» Extracted entries:
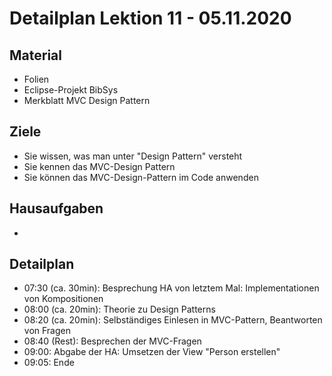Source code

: Detailplan Lektion 11 - 05.11.2020
===========================================

Material
--------
* Folien
* Eclipse-Projekt BibSys
* Merkblatt MVC Design Pattern


Ziele
-----
* Sie wissen, was man unter "Design Pattern" versteht
* Sie kennen das MVC-Design Pattern
* Sie können das MVC-Design-Pattern im Code anwenden

Hausaufgaben
---------------

*


Detailplan
----------

* 07:30 (ca. 30min): Besprechung HA von letztem Mal: Implementationen von Kompositionen
* 08:00 (ca. 20min): Theorie zu Design Patterns
* 08:20 (ca. 20min): Selbständiges Einlesen in MVC-Pattern, Beantworten von Fragen
* 08:40 (Rest): Besprechen der MVC-Fragen
* 09:00: Abgabe der HA: Umsetzen der View "Person erstellen"
* 09:05: Ende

» Problem: What is needed is the listing above, repeated verbatim, without its images.

» Answer to this task:
Source code

: Detailplan Lektion 11 - 05.11.2020
===========================================

Material
--------
* Folien
* Eclipse-Projekt BibSys
* Merkblatt MVC Design Pattern


Ziele
-----
* Sie wissen, was man unter "Design Pattern" versteht
* Sie kennen das MVC-Design Pattern
* Sie können das MVC-Design-Pattern im Code anwenden

Hausaufgaben
---------------

*


Detailplan
----------

* 07:30 (ca. 30min): Besprechung HA von letztem Mal: Implementationen von Kompositionen
* 08:00 (ca. 20min): Theorie zu Design Patterns
* 08:20 (ca. 20min): Selbständiges Einlesen in MVC-Pattern, Beantworten von Fragen
* 08:40 (Rest): Besprechen der MVC-Fragen
* 09:00: Abgabe der HA: Umsetzen der View "Person erstellen"
* 09:05: Ende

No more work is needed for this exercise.